- **Problem requirements**:
When you reach the line containing "- Groups transactions" in the entries below, begin reproducing lines exactly, and stop once the line containing "### Type safety" is done.

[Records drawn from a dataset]
____________
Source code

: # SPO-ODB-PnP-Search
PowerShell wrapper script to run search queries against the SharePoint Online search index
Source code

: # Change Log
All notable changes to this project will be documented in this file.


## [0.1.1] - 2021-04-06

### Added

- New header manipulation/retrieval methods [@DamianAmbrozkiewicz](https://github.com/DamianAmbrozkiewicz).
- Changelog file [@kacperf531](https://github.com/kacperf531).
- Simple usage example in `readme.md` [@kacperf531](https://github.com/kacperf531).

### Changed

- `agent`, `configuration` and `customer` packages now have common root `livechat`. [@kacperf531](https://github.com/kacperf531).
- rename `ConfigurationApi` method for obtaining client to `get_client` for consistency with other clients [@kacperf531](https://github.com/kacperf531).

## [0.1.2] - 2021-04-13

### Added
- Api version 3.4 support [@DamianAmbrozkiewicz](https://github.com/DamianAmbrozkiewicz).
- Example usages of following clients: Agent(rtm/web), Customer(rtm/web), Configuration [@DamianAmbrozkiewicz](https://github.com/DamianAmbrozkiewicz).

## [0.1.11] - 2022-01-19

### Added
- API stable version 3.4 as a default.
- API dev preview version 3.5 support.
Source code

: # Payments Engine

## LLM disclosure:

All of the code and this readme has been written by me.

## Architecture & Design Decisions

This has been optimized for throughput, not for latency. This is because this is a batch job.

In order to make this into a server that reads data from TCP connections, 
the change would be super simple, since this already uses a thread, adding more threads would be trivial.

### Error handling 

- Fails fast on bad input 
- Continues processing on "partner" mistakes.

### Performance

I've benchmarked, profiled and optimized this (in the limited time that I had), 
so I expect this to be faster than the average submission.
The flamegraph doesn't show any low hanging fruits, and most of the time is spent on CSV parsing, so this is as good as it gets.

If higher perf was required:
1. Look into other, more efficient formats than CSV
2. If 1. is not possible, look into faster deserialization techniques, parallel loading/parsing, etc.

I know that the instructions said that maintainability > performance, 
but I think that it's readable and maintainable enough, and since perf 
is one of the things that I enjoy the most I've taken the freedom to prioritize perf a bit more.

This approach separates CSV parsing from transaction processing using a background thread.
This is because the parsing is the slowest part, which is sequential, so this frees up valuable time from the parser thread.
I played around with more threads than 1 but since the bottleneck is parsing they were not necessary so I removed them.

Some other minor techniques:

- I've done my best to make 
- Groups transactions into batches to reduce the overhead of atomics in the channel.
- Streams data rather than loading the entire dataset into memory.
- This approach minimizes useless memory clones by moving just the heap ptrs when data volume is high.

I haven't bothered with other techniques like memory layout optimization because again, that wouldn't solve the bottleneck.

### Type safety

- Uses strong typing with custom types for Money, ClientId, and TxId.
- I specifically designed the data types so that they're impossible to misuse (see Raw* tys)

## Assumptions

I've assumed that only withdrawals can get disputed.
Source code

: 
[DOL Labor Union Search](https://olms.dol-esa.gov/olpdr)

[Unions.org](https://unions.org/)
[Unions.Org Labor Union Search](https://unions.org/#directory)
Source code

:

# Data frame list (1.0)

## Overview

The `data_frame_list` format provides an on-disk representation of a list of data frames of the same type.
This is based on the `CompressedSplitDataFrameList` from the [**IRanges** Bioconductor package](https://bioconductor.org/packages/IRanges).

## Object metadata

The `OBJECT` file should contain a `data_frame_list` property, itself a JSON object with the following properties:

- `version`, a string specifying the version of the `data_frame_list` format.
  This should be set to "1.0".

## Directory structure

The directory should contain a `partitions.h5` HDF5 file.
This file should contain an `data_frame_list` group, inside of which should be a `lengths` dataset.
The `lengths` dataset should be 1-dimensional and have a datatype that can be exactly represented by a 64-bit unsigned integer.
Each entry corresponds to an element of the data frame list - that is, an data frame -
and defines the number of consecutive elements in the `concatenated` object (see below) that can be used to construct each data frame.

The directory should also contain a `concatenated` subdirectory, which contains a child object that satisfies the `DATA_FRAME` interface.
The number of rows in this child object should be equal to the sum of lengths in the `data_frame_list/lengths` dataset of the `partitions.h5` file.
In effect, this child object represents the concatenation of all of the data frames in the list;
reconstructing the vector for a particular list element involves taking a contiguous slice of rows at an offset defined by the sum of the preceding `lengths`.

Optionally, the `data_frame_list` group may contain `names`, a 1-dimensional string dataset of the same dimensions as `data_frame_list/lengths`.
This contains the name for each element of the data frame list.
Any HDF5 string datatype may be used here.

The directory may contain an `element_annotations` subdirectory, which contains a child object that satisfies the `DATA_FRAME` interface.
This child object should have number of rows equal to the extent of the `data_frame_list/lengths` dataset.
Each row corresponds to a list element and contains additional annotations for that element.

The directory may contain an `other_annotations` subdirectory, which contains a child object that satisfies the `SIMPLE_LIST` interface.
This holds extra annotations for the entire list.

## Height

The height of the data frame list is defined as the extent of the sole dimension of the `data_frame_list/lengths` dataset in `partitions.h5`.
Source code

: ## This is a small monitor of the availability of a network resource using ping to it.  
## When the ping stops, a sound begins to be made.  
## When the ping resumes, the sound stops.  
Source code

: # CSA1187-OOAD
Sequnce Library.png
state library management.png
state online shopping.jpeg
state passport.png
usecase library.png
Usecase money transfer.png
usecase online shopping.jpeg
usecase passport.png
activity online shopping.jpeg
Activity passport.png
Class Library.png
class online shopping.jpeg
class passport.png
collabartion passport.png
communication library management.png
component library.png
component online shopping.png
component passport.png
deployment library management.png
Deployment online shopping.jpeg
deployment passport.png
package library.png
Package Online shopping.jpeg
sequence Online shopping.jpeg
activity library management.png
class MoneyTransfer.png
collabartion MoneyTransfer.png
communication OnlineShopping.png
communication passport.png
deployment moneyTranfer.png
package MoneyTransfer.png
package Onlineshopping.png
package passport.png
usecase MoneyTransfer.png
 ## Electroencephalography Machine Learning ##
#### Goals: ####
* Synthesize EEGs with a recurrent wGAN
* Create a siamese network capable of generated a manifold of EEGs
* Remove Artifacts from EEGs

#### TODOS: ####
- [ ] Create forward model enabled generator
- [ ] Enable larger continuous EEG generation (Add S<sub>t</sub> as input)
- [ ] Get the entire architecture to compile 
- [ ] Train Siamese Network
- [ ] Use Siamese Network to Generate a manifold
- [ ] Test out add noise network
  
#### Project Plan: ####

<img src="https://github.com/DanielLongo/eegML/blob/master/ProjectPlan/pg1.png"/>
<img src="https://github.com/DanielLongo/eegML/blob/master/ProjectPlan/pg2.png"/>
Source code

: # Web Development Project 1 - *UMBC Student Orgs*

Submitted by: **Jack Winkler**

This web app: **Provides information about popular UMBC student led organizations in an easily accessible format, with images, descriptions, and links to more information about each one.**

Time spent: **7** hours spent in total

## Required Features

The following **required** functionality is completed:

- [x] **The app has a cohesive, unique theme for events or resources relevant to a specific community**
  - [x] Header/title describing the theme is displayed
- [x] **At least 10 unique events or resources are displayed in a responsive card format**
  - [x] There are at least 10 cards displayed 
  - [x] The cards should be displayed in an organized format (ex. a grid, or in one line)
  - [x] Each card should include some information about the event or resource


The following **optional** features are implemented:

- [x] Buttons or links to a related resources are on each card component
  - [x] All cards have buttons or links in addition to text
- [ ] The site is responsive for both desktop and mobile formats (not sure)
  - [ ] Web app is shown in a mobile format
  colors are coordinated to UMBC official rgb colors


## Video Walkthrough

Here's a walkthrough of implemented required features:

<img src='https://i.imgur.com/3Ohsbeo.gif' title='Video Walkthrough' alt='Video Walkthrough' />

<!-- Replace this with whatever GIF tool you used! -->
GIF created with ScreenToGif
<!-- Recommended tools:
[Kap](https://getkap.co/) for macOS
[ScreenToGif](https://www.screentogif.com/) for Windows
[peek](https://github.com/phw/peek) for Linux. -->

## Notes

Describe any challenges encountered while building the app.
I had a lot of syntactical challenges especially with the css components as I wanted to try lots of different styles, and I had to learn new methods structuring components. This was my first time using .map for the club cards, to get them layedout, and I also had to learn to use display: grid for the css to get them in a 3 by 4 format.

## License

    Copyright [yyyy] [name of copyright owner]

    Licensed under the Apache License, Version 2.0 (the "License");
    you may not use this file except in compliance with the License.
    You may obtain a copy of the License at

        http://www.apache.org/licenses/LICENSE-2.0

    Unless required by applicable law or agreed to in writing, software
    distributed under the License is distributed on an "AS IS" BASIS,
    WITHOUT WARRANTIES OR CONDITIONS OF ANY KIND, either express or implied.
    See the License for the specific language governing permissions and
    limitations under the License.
____________
- **Solution to the exercise**:
- Groups transactions into batches to reduce the overhead of atomics in the channel.
- Streams data rather than loading the entire dataset into memory.
- This approach minimizes useless memory clones by moving just the heap ptrs when data volume is high.

I haven't bothered with other techniques like memory layout optimization because again, that wouldn't solve the bottleneck.

### Type safety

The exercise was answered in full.